The argument I've chosen is in some sense the starting point of Finite and Eternal Being. "Whenever the human mind in its quest for truth has sought an indubitably certain point of departure," she says, "it always encountered the inescapable fact of its own being or existence" (FEB p. 35 - all citations are from the ICS translation). She cites in this connection Descartes, Augustine, and Husserl. The Sum, the "I am" is the most primordial knowledge available to us. It is not the first knowledge, in the sense of being temporally or logically first, but it is the most intimate and immediate knowledge one has, when one has it. This certitude of one's own existence is prior to reflection; in self-knowledge, she says, "the intellect relinquishes its natural attitude of being concerned with external objects in order to turn upon itself" (p. 37).

This being that I am, when brought into focus, has what Stein calls the dual aspect of being and not-being. I am "unable to endure this dual perspective," i.e., I experience this duality in my non-permanence or temporality; from this she concludes that "the being of which I am conscious as mine is inseparable from temporality" (p. 37). To be me is to be through time, to be in flux. But in this flux we as it were 'break apart'; our perspective is dual: we recognize both non-being and being in our change. This gives us the idea of pure being which, in itself, has no mixture of not-being, whether that of the no-longer or that of the not-yet. Pure being is eternal:

And thus eternal and temporal, immutable and mutable being (and also not-being) are ideas which the intellect encounters within itself; they are not borrowed from anything outside itself. This means that we have now found a legitimate point of departure for a philosophy base don natural reason and natural knowledge. (p. 37)

In recognizing being and not-being within ourselves, actuality and potentiality simultaneously begin to come into focus. The being manifested to ourselves in self-knowledge is manifested as actually present; but it contains in itself the potentiality of future actual being and presupposes the potentiality of past actual being: "My present being is simultaneously actual and potential being; and insofar as it is actual, it is the concrete realization of a possibility which antecedes my present actuality" (pp. 38-39). The ego, the I, lives, and is, and is actual, but not enduringly so. It is in a constant state of passing: it is a being thrown into existence [Dasein]. It has been placed into existence; it is received being.

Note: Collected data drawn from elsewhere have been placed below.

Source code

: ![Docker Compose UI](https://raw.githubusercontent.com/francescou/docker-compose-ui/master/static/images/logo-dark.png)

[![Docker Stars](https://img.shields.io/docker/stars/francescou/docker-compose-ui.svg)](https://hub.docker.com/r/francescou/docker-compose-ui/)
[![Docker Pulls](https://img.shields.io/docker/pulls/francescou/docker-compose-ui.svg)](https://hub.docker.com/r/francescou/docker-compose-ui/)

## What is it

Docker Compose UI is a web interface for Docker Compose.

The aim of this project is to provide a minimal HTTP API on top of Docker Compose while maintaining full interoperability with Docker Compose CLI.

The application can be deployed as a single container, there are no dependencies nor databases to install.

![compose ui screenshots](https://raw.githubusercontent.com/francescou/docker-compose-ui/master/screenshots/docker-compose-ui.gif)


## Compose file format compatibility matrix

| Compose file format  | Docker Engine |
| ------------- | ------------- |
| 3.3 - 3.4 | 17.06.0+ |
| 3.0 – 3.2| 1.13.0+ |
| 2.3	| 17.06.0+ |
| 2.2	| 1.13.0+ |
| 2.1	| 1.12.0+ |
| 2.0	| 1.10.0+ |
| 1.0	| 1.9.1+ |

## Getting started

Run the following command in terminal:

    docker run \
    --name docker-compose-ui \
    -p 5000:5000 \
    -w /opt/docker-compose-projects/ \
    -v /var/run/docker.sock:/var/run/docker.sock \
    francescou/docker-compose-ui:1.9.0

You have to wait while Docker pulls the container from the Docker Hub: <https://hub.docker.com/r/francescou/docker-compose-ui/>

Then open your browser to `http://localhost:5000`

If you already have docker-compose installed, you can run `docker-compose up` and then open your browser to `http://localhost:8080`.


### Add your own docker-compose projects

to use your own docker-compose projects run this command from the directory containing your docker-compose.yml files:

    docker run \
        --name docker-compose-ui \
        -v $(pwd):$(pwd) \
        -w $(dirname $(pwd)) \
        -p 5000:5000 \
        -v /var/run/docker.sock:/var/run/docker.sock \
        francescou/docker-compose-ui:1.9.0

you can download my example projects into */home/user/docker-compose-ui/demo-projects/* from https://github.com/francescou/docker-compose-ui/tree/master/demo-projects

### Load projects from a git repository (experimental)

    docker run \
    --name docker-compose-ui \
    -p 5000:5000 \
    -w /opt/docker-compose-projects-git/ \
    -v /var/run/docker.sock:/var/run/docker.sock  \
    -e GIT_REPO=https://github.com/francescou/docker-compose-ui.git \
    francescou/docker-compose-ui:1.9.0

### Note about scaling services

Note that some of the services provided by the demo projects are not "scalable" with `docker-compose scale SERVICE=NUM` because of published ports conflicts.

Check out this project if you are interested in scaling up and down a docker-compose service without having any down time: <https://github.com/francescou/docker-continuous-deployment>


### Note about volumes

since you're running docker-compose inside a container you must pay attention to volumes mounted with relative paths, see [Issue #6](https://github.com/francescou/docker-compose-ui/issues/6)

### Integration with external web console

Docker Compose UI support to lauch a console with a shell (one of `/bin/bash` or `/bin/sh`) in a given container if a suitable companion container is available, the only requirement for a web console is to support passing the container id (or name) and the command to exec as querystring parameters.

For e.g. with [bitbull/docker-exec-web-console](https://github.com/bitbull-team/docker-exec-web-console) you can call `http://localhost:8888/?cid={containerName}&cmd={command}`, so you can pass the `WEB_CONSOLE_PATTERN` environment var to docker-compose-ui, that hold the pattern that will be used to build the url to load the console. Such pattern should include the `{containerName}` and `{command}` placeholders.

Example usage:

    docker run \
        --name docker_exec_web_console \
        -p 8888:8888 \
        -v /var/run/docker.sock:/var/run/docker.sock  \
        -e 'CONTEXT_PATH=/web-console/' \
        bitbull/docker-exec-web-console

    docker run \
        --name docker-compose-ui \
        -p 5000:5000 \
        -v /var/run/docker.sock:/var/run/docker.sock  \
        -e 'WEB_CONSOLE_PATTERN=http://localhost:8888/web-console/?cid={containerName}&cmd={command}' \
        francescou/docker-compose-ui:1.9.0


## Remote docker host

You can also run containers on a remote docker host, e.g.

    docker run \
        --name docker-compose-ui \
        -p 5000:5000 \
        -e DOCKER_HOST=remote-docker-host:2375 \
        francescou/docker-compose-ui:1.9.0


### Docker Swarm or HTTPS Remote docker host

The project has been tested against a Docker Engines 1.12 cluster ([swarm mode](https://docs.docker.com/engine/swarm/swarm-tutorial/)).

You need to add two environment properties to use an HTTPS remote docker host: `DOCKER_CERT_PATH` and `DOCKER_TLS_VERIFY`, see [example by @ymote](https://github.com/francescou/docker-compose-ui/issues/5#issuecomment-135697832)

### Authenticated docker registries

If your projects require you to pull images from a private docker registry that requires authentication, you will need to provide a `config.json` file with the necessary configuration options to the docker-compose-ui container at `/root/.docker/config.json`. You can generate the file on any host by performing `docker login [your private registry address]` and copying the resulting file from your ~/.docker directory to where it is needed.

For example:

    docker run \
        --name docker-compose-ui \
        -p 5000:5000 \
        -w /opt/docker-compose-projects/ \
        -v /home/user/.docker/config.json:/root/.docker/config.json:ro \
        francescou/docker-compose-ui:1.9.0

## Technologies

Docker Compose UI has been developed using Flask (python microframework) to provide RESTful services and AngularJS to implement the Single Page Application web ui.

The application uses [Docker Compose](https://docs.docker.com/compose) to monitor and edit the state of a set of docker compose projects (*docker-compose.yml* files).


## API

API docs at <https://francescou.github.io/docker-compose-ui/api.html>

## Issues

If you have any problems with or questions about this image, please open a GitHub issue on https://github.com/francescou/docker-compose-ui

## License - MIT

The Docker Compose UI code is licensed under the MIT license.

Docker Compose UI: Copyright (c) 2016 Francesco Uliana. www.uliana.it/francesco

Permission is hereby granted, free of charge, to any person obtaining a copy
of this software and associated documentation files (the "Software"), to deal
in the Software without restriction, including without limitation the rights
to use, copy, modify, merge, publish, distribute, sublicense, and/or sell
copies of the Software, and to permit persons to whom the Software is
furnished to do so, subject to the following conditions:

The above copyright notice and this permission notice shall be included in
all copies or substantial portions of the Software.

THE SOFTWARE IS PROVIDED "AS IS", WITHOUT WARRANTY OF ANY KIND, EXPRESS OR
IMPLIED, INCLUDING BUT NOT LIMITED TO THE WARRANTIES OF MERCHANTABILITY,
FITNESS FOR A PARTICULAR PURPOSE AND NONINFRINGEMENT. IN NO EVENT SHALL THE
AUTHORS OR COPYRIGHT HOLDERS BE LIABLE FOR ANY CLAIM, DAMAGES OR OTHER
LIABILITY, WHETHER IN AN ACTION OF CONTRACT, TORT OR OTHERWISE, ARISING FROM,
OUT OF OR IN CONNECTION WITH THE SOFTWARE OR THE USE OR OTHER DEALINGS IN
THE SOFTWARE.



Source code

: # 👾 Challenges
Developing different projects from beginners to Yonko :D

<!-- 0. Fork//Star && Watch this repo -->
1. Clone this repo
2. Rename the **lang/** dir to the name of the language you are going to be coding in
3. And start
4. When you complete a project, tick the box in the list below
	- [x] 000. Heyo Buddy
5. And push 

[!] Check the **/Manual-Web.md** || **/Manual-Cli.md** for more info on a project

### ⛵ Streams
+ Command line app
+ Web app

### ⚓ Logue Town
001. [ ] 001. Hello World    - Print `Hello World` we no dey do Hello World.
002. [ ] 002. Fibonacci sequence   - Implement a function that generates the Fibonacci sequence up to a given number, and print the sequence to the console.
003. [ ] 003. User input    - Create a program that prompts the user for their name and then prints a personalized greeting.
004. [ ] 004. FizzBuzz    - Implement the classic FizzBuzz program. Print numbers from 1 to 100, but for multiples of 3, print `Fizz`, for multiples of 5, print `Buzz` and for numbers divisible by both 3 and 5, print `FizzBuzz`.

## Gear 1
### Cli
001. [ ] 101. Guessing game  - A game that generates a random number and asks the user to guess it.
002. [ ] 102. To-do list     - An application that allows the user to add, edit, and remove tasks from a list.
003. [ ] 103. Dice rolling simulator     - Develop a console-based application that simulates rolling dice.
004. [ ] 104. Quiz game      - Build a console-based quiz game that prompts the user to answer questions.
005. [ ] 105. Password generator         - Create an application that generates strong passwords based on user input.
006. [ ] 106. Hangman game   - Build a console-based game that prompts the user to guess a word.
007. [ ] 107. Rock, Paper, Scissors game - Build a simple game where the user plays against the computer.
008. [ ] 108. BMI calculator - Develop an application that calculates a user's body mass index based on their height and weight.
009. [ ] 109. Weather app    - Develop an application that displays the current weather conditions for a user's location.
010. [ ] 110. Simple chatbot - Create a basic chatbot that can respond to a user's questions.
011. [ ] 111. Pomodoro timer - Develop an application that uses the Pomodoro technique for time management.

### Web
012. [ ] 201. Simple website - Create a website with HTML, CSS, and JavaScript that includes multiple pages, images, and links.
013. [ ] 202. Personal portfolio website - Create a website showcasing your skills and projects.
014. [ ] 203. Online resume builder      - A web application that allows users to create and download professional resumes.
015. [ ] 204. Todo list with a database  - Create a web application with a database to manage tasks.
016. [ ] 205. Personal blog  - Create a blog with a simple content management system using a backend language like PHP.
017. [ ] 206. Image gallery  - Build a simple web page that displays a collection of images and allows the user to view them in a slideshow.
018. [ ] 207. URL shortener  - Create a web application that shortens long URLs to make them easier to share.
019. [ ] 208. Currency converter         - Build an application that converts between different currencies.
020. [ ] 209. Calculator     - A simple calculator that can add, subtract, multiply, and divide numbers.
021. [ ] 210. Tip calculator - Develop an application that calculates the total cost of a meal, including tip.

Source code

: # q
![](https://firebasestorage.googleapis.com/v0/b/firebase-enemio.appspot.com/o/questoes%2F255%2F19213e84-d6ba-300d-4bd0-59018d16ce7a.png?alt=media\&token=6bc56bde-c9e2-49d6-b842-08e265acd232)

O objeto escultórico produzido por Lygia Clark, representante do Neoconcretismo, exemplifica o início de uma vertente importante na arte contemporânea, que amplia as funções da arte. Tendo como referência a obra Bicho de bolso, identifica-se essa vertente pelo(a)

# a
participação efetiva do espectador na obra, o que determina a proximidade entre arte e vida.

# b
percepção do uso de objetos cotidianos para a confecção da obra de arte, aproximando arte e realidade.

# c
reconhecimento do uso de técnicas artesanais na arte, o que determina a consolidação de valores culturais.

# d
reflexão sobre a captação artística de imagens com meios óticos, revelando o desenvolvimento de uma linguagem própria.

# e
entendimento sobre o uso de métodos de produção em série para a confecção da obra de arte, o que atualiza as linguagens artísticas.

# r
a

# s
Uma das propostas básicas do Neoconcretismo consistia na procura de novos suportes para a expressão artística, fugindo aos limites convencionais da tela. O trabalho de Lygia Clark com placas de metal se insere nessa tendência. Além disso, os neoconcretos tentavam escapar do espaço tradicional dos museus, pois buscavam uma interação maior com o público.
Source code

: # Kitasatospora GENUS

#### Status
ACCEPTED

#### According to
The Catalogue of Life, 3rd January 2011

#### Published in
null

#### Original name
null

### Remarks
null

Whence is it received? Either the ego receives its life from the worlds it experiences (external, internal, or both) or it owes its being directly to pure being itself. The two are not, of course, mutually exclusive. What is our relation to pure being? My own being is a being that involves not-being, as we have noted; but it also involves being "in touch with the fullness of being" (p. 55), as we also have noted. Once we grasp the idea of pure act or eternal being, this idea becomes the measure of our being - we approximate it in various ways from moment to moment. But, Stein asks, how do we learn to see eternal being as our source or cause? We get a feel for the nullity and transiency involved in our being from (among other things) existential dread:

Existential anxiety accompanies the unredeemed human being throughout life and in many disguises--as fear of this or that particular thing or being. In the last analysis, however, this anxiety or dread is the fear of being no more, and it is thus the experience of anxiety which "brings people face to face with nothingness." (p. 57)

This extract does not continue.